Desde as descobertas da missão Messenger, em 2012, os cientistas sabem que existe gelo em Mercúrio, o planeta mais próximo do Sol. A água congelada fica nos polos, dentro de crateras eternamente escondidas da luz solar. Mas, agora, um novo estudo revela algo ainda mais inusitado: o calor intenso do planeta provavelmente ajuda a criar esse gelo.
Embora isso pareça estranho, Brant Jones, principal autor do estudo, garante que se trata apenas de química básica. Ele explica que o calor extremo da parte iluminada do planeta, que pode atingir até 425 °C, combinado com as temperaturas super-frias nas crateras, que vão até -200 °C, podem agir como um “laboratório de química para fabricação de gelo”.
Na verdade, o processo de criação de gelo em Mercúrio é semelhante ao que acontece na Lua. De acordo com um estudo de 2009, partículas do vento solar eletricamente carregadas interagiam com o oxigênio presente em alguns grãos de poeira na superfície lunar para produzir hidroxila (OH), que é uma molécula composta por um átomo de hidrogênio e um átomo de oxigênio.

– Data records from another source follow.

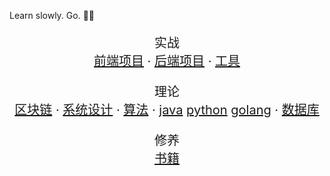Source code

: Learn slowly. Go. 🔆🔆

<p align="center">
  <p align="center" style="font-size: 20px">
	实战
    <br />
    <a href="https://doreamon95.github.io/w1-front/">前端项目</a>
    ·
    <a href="https://doreamon95.github.io/w2-backup/">后端项目</a>
    ·
    <a href="https://doreamon95.github.io/w3-tool/">工具</a>
  </p>
  <p align="center" style="font-size: 20px">
    理论
    <br />
    <a href="https://doreamon95.github.io/s1-blockchain/">区块链</a>
    ·
    <a href="https://doreamon95.github.io/s2-design/">系统设计</a>
    ·
    <a href="https://doreamon95.github.io/s3-Algorithms/">算法</a>
    ·
    <a href="https://doreamon95.github.io/s4-java/">java</a>
    <a href="https://doreamon95.github.io/s4-python/">python</a>
    <a href="https://doreamon95.github.io/s4-golang/">golang</a>
    ·
    <a href="https://doreamon95.github.io/s5-db/">数据库</a>
  </p>
  <p align="center" style="font-size: 20px">
    修养
    <br />
    <a href="https://doreamon95.github.io/live-books/">书籍</a>
  </p>
</p>

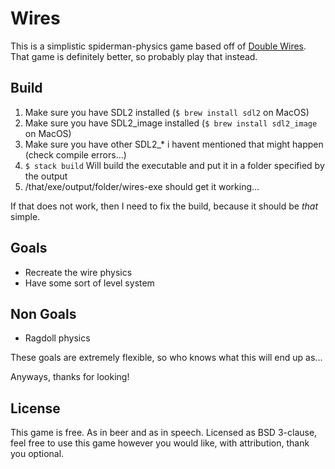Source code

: # Wires #

This is a simplistic spiderman-physics game based off of
[Double Wires](http://www.freewebarcade.com/game/double-wires/).
That game is definitely better, so probably play that instead.

## Build ##

1. Make sure you have SDL2 installed (`$ brew install sdl2` on MacOS)
2. Make sure you have SDL2_image installed (`$ brew install sdl2_image` on MacOS)
3. Make sure you have other SDL2_* i havent mentioned that might happen (check compile errors...)
3. `$ stack build` Will build the executable and put it in a folder specified by the output
4. /that/exe/output/folder/wires-exe should get it working...

If that does not work, then I need to fix the build, because it should be _that_ simple.

## Goals ##

* Recreate the wire physics
* Have some sort of level system

## Non Goals ##

* Ragdoll physics

These goals are extremely flexible, so who knows what this will end up as...

Anyways, thanks for looking!

## License ##

This game is free. As in beer and as in speech.
Licensed as BSD 3-clause, feel free to use this game however you would like,
with attribution, thank you optional.

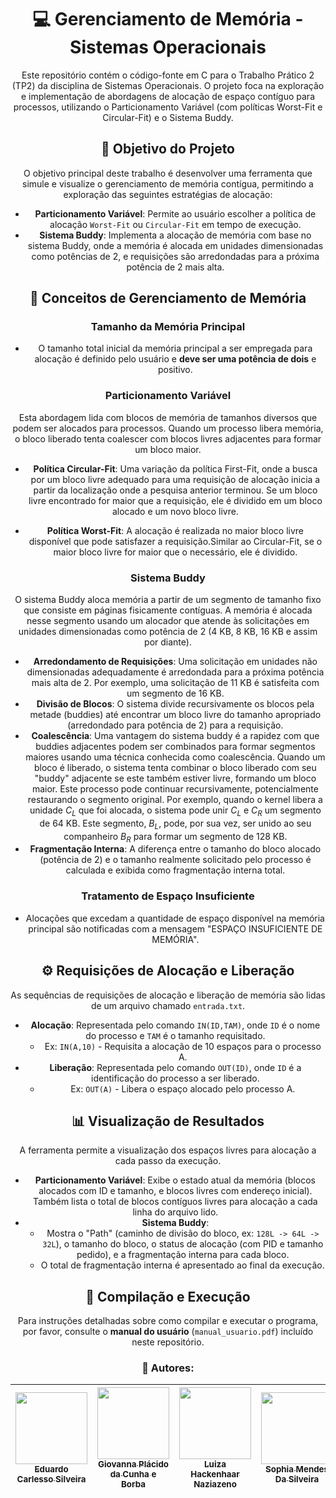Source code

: <div align="center">

# 💻 Gerenciamento de Memória - Sistemas Operacionais

Este repositório contém o código-fonte em C para o Trabalho Prático 2 (TP2) da disciplina de Sistemas Operacionais. O projeto foca na exploração e implementação de abordagens de alocação de espaço contíguo para processos, utilizando o Particionamento Variável (com políticas Worst-Fit e Circular-Fit) e o Sistema Buddy.

## 🎯 Objetivo do Projeto

O objetivo principal deste trabalho é desenvolver uma ferramenta que simule e visualize o gerenciamento de memória contígua, permitindo a exploração das seguintes estratégias de alocação:

* **Particionamento Variável**: Permite ao usuário escolher a política de alocação `Worst-Fit` ou `Circular-Fit` em tempo de execução.
* **Sistema Buddy**: Implementa a alocação de memória com base no sistema Buddy, onde a memória é alocada em unidades dimensionadas como potências de 2, e requisições são arredondadas para a próxima potência de 2 mais alta.

## 🧠 Conceitos de Gerenciamento de Memória

### Tamanho da Memória Principal

* O tamanho total inicial da memória principal a ser empregada para alocação é definido pelo usuário e **deve ser uma potência de dois** e positivo.

### Particionamento Variável

Esta abordagem lida com blocos de memória de tamanhos diversos que podem ser alocados para processos. Quando um processo libera memória, o bloco liberado tenta coalescer com blocos livres adjacentes para formar um bloco maior.

* **Política Circular-Fit**:
Uma variação da política First-Fit, onde a busca por um bloco livre adequado para uma requisição de alocação inicia a partir da localização onde a pesquisa anterior terminou. Se um bloco livre encontrado for maior que a requisição, ele é dividido em um bloco alocado e um novo bloco livre.

* **Política Worst-Fit**:
A alocação é realizada no maior bloco livre disponível que pode satisfazer a requisição.Similar ao Circular-Fit, se o maior bloco livre for maior que o necessário, ele é dividido.

### Sistema Buddy

O sistema Buddy aloca memória a partir de um segmento de tamanho fixo que consiste em páginas fisicamente contíguas. A memória é alocada nesse segmento usando um alocador que atende às solicitações em unidades dimensionadas como potência de 2 (4 KB, 8 KB, 16 KB e assim por diante).

* **Arredondamento de Requisições**: Uma solicitação em unidades não dimensionadas adequadamente é arredondada para a próxima potência mais alta de 2. Por exemplo, uma solicitação de 11 KB é satisfeita com um segmento de 16 KB.
* **Divisão de Blocos**: O sistema divide recursivamente os blocos pela metade (buddies) até encontrar um bloco livre do tamanho apropriado (arredondado para potência de 2) para a requisição.
* **Coalescência**: Uma vantagem do sistema buddy é a rapidez com que buddies adjacentes podem ser combinados para formar segmentos maiores usando uma técnica conhecida como coalescência. Quando um bloco é liberado, o sistema tenta combinar o bloco liberado com seu "buddy" adjacente se este também estiver livre, formando um bloco maior. Este processo pode continuar recursivamente, potencialmente restaurando o segmento original. Por exemplo, quando o kernel libera a unidade $C_L$ que foi alocada, o sistema pode unir $C_L$ e $C_R$ um segmento de 64 KB. Este segmento, $B_L$, pode, por sua vez, ser unido ao seu companheiro $B_R$ para formar um segmento de 128 KB.
* **Fragmentação Interna**: A diferença entre o tamanho do bloco alocado (potência de 2) e o tamanho realmente solicitado pelo processo é calculada e exibida como fragmentação interna total.

### Tratamento de Espaço Insuficiente

* Alocações que excedam a quantidade de espaço disponível na memória principal são notificadas com a mensagem "ESPAÇO INSUFICIENTE DE MEMÓRIA".

## ⚙️ Requisições de Alocação e Liberação

As sequências de requisições de alocação e liberação de memória são lidas de um arquivo chamado `entrada.txt`.

* **Alocação**: Representada pelo comando `IN(ID,TAM)`, onde `ID` é o nome do processo e `TAM` é o tamanho requisitado.
    * Ex: `IN(A,10)` - Requisita a alocação de 10 espaços para o processo A.
* **Liberação**: Representada pelo comando `OUT(ID)`, onde `ID` é a identificação do processo a ser liberado.
    * Ex: `OUT(A)` - Libera o espaço alocado pelo processo A.

## 📊 Visualização de Resultados

A ferramenta permite a visualização dos espaços livres para alocação a cada passo da execução.

* **Particionamento Variável**: Exibe o estado atual da memória (blocos alocados com ID e tamanho, e blocos livres com endereço inicial). Também lista o total de blocos contíguos livres para alocação a cada linha do arquivo lido.
* **Sistema Buddy**:
    * Mostra o "Path" (caminho de divisão do bloco, ex: `128L -> 64L -> 32L`), o tamanho do bloco, o status de alocação (com PID e tamanho pedido), e a fragmentação interna para cada bloco.
    * O total de fragmentação interna é apresentado ao final da execução.

## 🚀 Compilação e Execução

Para instruções detalhadas sobre como compilar e executar o programa, por favor, consulte o **manual do usuário** (`manual_usuario.pdf`) incluído neste repositório.


### 👥 Autores:
| [<img loading="lazy" src="https://avatars.githubusercontent.com/u/125413722?v=4" width="115"><br><sub>Eduardo Carlesso Silveira</sub>](https://github.com/EduardoCarlesso) |  [<img loading="lazy" src="https://avatars.githubusercontent.com/u/143823107?v=4" width="115"><br><sub>Giovanna Plácido da Cunha e Borba</sub>](https://github.com/GiovannaBorba) | [<img loading="lazy" src="https://avatars.githubusercontent.com/u/142232479?v=4" width="115"><br><sub>Luiza Hackenhaar Naziazeno</sub>](https://github.com/luizahackenhaarnaziazeno) | [<img loading="lazy" src="https://avatars.githubusercontent.com/u/89554510?v=4" width="115"><br><sub>Sophia Mendes Da Silveira</sub>]([https://github.com/RobertoG400](https://github.com/SophiaSilveira)) |
| :-------------------------------: | :-------------------------------: | :-------------------------------: | :-------------------------------: |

Brant trabalhou com outros cientistas para ampliar a compreensão desse processo. Assim, em 2018 eles mostraram que, embora esse fenômeno na Lua produzisse quantidades significativas de hidroxilos, produzia muito pouca água molecular. A equipe criou um modelo do processo lunar, mas “a importância não era tão significativa na Lua devido às temperaturas muito mais baixas”, escreveu um dos pesquisadores.
Em outras palavras, esse fenômeno parece ter ajudado a criar apenas uma parte muito pequena da água lunar. Ainda assim, o processo poderia ocorrer em outros corpos que recebem vento solar e com calor o suficiente para produzir mais água. “Para criar água molecular, você precisa de mais um ingrediente, que é o calor“, disse Brant. E, bem, existe bastante calor e muito vento solar em Mercúrio.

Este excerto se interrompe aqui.